┌────────
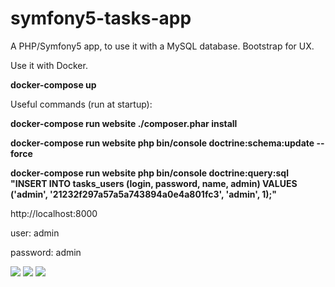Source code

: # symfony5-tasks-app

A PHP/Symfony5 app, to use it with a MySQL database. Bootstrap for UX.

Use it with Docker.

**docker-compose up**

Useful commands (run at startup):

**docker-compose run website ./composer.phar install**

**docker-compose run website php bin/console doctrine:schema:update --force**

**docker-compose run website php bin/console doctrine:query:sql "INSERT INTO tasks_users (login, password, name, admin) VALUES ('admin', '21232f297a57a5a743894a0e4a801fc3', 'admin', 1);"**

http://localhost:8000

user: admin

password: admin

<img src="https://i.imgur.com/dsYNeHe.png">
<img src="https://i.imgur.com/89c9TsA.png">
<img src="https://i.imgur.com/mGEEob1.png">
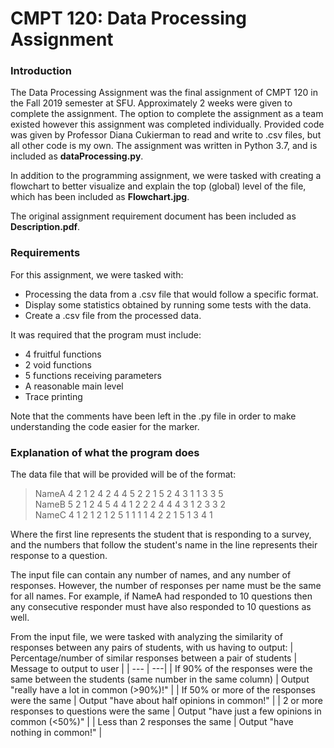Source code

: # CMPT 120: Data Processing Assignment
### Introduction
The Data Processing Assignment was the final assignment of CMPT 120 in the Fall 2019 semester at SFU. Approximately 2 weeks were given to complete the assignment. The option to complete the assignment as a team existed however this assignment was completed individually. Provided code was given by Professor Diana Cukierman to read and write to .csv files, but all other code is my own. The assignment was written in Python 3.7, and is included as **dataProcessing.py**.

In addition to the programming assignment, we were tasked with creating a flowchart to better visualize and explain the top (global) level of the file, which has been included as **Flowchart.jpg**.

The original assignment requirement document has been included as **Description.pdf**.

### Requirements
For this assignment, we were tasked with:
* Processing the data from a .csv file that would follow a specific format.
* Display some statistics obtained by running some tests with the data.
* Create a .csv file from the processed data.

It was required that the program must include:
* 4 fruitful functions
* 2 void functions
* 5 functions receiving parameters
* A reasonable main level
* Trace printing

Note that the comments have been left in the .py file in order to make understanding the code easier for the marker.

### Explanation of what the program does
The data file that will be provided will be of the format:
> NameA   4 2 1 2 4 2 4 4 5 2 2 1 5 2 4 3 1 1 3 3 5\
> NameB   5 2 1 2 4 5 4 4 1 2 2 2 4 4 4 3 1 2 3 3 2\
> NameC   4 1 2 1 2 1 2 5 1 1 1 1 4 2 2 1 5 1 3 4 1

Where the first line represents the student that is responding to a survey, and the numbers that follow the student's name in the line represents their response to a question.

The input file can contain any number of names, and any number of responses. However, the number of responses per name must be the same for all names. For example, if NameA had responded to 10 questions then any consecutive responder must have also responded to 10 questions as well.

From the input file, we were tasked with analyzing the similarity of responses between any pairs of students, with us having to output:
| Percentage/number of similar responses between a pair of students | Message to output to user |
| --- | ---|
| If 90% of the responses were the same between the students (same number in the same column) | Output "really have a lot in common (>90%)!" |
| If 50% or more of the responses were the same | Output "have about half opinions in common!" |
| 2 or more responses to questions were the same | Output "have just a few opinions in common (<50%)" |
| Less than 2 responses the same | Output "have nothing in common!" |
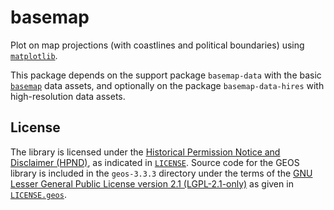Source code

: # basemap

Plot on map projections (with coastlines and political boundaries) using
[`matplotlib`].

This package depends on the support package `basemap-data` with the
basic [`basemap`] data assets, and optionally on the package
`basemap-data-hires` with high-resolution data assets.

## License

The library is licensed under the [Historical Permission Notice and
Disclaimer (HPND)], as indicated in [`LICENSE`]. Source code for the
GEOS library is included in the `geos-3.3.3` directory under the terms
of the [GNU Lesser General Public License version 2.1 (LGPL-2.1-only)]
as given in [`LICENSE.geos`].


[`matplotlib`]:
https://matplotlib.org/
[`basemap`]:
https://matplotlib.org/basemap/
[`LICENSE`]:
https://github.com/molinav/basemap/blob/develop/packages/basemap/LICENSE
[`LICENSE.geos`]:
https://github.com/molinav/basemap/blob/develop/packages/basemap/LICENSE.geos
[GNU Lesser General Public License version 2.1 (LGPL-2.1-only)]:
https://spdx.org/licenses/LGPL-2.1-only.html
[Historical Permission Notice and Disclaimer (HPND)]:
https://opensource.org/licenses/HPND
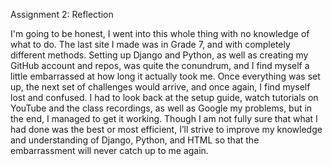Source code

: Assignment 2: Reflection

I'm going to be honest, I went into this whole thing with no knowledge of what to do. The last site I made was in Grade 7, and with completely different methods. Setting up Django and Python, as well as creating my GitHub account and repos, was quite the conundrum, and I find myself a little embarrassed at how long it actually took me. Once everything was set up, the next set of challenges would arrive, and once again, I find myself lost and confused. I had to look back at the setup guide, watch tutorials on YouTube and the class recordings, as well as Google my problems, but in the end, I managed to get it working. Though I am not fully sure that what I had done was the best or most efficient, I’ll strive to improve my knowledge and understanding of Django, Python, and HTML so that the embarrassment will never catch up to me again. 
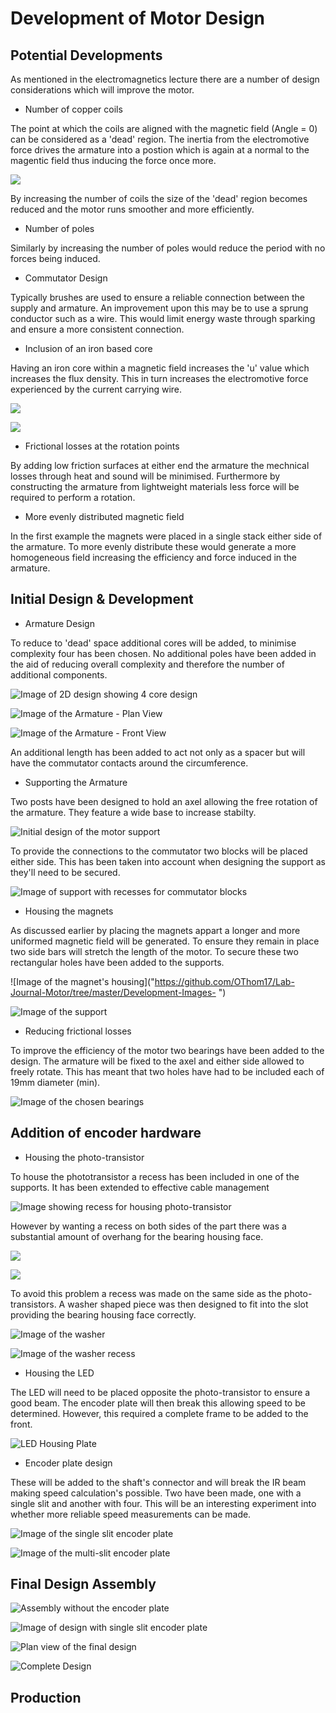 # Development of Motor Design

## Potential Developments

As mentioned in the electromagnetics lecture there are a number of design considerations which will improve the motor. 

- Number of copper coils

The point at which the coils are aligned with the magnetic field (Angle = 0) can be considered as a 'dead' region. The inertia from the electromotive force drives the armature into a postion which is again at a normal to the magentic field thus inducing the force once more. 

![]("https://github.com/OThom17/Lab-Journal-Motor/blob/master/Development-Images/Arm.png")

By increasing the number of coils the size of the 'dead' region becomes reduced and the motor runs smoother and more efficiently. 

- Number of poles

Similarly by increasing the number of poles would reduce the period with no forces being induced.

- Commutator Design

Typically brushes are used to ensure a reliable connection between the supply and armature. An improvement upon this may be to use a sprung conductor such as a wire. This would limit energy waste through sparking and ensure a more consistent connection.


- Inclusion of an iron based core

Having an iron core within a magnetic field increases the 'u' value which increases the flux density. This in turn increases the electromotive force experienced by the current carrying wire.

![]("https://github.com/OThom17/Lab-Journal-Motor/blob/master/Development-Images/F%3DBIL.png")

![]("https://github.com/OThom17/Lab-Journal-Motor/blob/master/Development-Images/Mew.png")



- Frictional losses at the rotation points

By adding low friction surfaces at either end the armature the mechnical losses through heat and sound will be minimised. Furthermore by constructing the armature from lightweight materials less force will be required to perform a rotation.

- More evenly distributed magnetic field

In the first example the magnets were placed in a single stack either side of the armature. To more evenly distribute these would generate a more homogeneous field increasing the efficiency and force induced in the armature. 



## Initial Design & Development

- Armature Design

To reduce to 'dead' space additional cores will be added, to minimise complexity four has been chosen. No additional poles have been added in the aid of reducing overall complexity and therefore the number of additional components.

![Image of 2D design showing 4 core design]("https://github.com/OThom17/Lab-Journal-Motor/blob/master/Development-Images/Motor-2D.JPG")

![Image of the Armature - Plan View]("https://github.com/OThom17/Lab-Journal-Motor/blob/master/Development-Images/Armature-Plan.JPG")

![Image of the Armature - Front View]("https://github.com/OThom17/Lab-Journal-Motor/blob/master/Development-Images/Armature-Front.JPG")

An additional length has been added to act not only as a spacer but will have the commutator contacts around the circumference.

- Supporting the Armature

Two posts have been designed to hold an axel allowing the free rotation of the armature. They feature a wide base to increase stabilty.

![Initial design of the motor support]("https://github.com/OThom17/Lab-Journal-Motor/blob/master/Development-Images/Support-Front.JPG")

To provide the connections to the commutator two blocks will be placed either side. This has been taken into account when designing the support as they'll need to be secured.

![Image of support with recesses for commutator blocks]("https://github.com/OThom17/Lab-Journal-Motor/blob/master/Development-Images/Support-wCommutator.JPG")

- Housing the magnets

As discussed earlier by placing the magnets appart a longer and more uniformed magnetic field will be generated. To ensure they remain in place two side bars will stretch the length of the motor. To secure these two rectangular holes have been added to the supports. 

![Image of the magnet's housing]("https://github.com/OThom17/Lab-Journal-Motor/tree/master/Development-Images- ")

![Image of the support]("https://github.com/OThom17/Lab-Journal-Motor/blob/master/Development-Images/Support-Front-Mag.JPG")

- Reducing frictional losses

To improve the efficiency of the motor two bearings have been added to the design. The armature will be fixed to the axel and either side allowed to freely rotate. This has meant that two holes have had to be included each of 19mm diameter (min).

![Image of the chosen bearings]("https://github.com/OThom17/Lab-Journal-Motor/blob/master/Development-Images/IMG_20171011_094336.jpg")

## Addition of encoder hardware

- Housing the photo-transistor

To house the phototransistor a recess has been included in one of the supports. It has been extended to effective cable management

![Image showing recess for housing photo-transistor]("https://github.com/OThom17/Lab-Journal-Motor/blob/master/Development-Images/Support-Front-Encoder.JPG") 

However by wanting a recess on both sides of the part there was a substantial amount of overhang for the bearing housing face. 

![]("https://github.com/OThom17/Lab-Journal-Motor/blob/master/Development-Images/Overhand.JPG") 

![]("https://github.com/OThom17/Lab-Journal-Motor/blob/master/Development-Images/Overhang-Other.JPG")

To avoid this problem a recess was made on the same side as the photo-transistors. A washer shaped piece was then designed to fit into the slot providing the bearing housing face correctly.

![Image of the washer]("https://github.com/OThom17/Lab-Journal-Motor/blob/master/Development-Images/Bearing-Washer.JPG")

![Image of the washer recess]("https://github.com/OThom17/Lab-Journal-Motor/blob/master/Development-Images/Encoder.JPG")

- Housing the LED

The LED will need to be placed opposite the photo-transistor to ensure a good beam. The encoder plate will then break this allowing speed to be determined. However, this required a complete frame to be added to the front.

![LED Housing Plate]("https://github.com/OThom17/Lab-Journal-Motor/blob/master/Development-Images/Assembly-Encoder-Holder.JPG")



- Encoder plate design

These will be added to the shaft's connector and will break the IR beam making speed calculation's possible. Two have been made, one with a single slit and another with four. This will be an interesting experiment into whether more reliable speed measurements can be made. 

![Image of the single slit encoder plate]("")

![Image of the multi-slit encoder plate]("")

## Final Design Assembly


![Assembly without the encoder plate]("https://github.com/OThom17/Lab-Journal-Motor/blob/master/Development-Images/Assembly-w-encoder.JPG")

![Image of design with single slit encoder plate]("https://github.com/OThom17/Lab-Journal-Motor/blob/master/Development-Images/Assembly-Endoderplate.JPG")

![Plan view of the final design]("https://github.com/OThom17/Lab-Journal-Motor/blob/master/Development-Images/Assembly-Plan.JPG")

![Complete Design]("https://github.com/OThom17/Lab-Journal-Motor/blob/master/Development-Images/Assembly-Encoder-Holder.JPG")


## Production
└────────
Task directions: Look above for the line with "In addition to" and the line with "Where the first". Retype those two lines and every line between them exactly, adding nothing.

Answer for this exercise:
In addition to the programming assignment, we were tasked with creating a flowchart to better visualize and explain the top (global) level of the file, which has been included as **Flowchart.jpg**.

The original assignment requirement document has been included as **Description.pdf**.

### Requirements
For this assignment, we were tasked with:
* Processing the data from a .csv file that would follow a specific format.
* Display some statistics obtained by running some tests with the data.
* Create a .csv file from the processed data.

It was required that the program must include:
* 4 fruitful functions
* 2 void functions
* 5 functions receiving parameters
* A reasonable main level
* Trace printing

Note that the comments have been left in the .py file in order to make understanding the code easier for the marker.

### Explanation of what the program does
The data file that will be provided will be of the format:
> NameA   4 2 1 2 4 2 4 4 5 2 2 1 5 2 4 3 1 1 3 3 5\
> NameB   5 2 1 2 4 5 4 4 1 2 2 2 4 4 4 3 1 2 3 3 2\
> NameC   4 1 2 1 2 1 2 5 1 1 1 1 4 2 2 1 5 1 3 4 1

Where the first line represents the student that is responding to a survey, and the numbers that follow the student's name in the line represents their response to a question.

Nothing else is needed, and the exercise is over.